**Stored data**
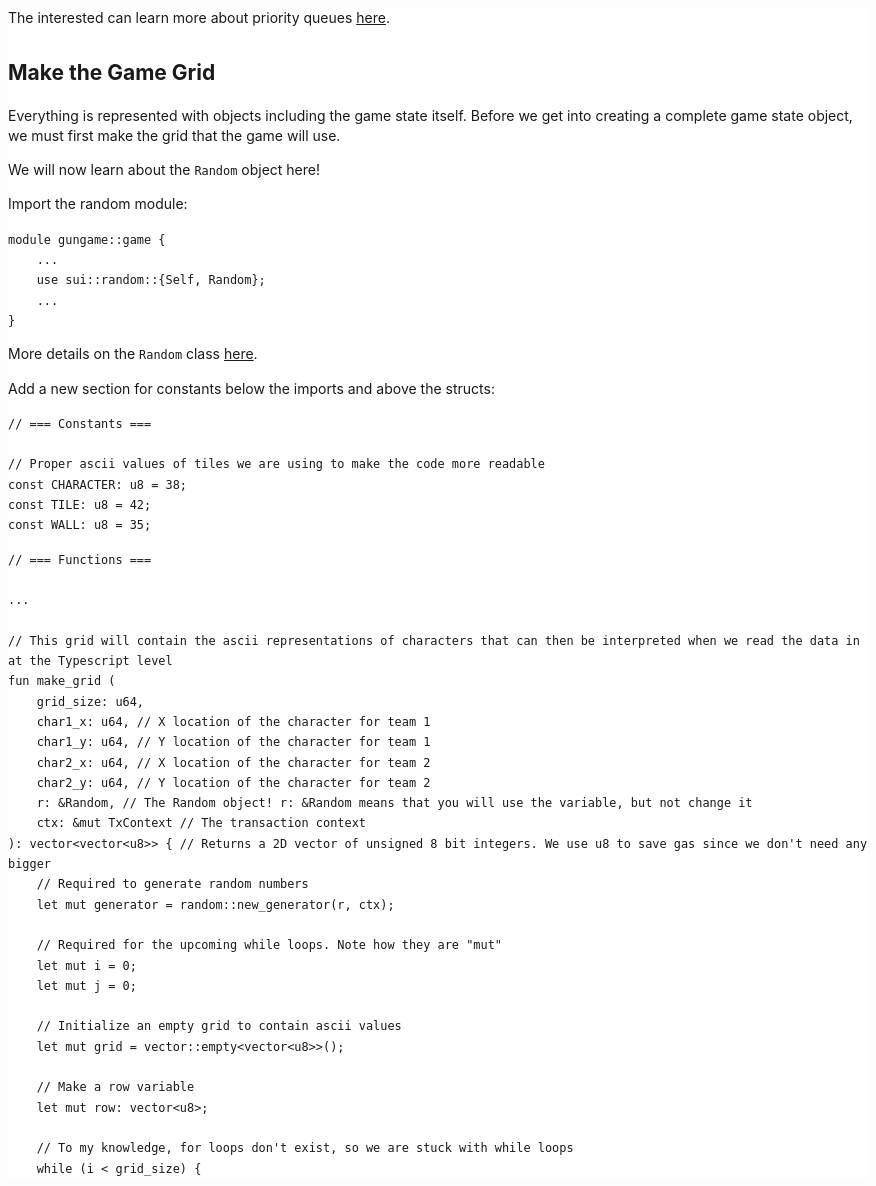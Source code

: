 The interested can learn more about priority queues [here](https://docs.sui.io/references/framework/sui-framework/priority_queue#function-new).

## Make the Game Grid

Everything is represented with objects including the game state itself. Before we get into creating a complete game state object, we must first make the grid that the game will use.

We will now learn about the `Random` object here!

Import the random module:

```move
module gungame::game {
    ...
    use sui::random::{Self, Random};
    ...
}
```

More details on the `Random` class [here](https://docs.sui.io/guides/developer/advanced/randomness-onchain).

Add a new section for constants below the imports and above the structs:

```move
// === Constants ===

// Proper ascii values of tiles we are using to make the code more readable
const CHARACTER: u8 = 38;
const TILE: u8 = 42;
const WALL: u8 = 35;
```

```move
// === Functions ===

...

// This grid will contain the ascii representations of characters that can then be interpreted when we read the data in at the Typescript level
fun make_grid (
    grid_size: u64, 
    char1_x: u64, // X location of the character for team 1
    char1_y: u64, // Y location of the character for team 1
    char2_x: u64, // X location of the character for team 2
    char2_y: u64, // Y location of the character for team 2
    r: &Random, // The Random object! r: &Random means that you will use the variable, but not change it
    ctx: &mut TxContext // The transaction context
): vector<vector<u8>> { // Returns a 2D vector of unsigned 8 bit integers. We use u8 to save gas since we don't need any bigger
    // Required to generate random numbers
    let mut generator = random::new_generator(r, ctx);

    // Required for the upcoming while loops. Note how they are "mut"
    let mut i = 0;
    let mut j = 0;

    // Initialize an empty grid to contain ascii values
    let mut grid = vector::empty<vector<u8>>();

    // Make a row variable
    let mut row: vector<u8>;

    // To my knowledge, for loops don't exist, so we are stuck with while loops
    while (i < grid_size) {
```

**WHAT YOU SHOULD DO**
All lines of the entries above where "ascii" turns up should be reported.

**FINAL ANSWER**
// Proper ascii values of tiles we are using to make the code more readable
// This grid will contain the ascii representations of characters that can then be interpreted when we read the data in at the Typescript level
    // Initialize an empty grid to contain ascii values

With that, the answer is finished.